*Hybrid *refers to something that is made up of two or more diverse ingredients. The goal in combining them is to capture and merge the advantages of each ingredient, while overcoming any disadvantages. But ingredients can be combined in many ways, resulting in considerable variation in performance depending on how they are combined.

In optimization search algorithms, as with electric vehicles, there are two main categories of hybrids: *series *and *parallel*. To better understand the basic differences between the series and parallel hybrid approaches, let’s consider a simple illustration.

Suppose a team of people needs to carry an object a long distance. In a *series hybrid* strategy, one person will carry the object for a while, and then someone else will take the load and carry it a bit further. This “tag team” approach continues until the required distance is covered. This series approach might work well if the object is lightweight and small. But if the object is heavy or awkwardly shaped, then it will be difficult for one person to carry it even a short distance, if he or she can move it at all.

In this situation, it is clearly more effective for two or more people to carry the object together in a *parallel hybrid *approach. By working together in a well-coordinated effort, the load can be shared in a way that allows each participant to contribute to the task. Each contribution, however small, reduces the load on other team members, allowing the group to carry the load faster and further with less fatigue. Drivers of horse-drawn wagons, dog sleds and Christmas sleighs discovered this truth a long time ago.

**Series hybrid optimization**

Turning our attention to optimization, a *series hybrid algorithm* is developed by starting with one search algorithm, and then switching to another one (using a different strategy than that of the first algorithm) to continue the search. There is no limit to the number of different search strategies that can be used in this sequential manner.

Typically, a series hybrid algorithm begins with a search method that is good at global exploration, such as a Genetic Algorithm, and ends with a local refinement strategy, such as a gradient-based algorithm. Various other search methods can be sandwiched between these two. On some problems, this type of series optimization algorithm has been shown to perform reasonably well compared to monolithic (single-strategy) algorithms, when an appropriate set of algorithms and tuning parameters has been chosen.

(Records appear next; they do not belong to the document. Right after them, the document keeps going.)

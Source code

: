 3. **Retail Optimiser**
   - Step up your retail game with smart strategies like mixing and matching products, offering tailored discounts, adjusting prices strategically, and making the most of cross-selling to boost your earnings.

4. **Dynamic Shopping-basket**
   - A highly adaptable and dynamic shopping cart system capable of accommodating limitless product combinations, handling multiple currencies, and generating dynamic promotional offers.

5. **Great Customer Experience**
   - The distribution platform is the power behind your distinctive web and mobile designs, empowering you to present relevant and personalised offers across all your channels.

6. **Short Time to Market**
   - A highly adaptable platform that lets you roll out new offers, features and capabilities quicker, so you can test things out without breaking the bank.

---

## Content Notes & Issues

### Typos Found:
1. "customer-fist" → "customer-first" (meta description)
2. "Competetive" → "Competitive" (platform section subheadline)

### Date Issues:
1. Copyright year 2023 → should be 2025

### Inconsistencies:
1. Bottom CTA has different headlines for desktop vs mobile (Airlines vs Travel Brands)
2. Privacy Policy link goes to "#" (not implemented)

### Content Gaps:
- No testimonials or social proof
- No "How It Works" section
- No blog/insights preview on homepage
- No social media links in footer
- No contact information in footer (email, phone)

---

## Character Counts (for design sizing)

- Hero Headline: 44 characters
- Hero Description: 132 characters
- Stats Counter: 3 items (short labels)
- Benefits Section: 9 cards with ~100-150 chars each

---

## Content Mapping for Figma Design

How well a series hybrid optimization strategy performs depends on the specific algorithms and tuning parameters used at each stage of the search. Because each algorithm is working alone, the progress made at any time depends on how effective the selected method is for that problem and what it does with the information provided by previous search methods.

As I’ve mentioned in other posts, it is usually impossible to know which algorithms or values of tuning parameters will work well on a problem before it is solved. So, series hybrid algorithms have the same fatal flaw as most monolithic strategies, except the number of unknowns is now multiplied by the number of different strategies used.

Moreover, additional unknowns are introduced, such as the order of the strategies and when to stop one strategy in favor of another. Default values for these parameters may or may not work well for your current problem.

**Parallel hybrid optimization**

*Parallel hybrid algorithms*, like SHERPA (in HEEDS^{®} MDO), overcome many of the shortcomings of series hybrid algorithms. In this strategy, multiple optimization methods actually work simultaneously to solve a problem in a collaborative fashion. Rather than contributing sequentially, these methods work together to search a design space and identify optimized solutions, like many hands helping to carry a heavy load.

As with any good team, a parallel hybrid algorithm requires good leadership, communication, coordination, and accountability. These attributes are built into the algorithm’s infrastructure from the start.

Instead of separately exploring and refining at different stages of a search, a parallel hybrid algorithm enables these two essential activities to take place concurrently and synergistically! This not only speeds up the search but also makes it more likely to find the global optimum.

In a series hybrid algorithm, the search history can be used to determine which individual algorithm(s) made the most meaningful contribution to the search. But this is not possible with a parallel hybrid algorithm, because each algorithm behaves very differently as part of a team than it would individually.

Nevertheless, there are ways to hold an individual search strategy accountable for its contributions within a parallel hybrid algorithm, and those methods that do not contribute enough over time can be replaced by new methods or have their resources transferred to existing methods that are contributing at a higher level.

The characteristics of a well-designed parallel hybrid optimization algorithm include shared discovery, intellectual diversity, synergistic search, and greater robustness. Oh, and better designs, faster!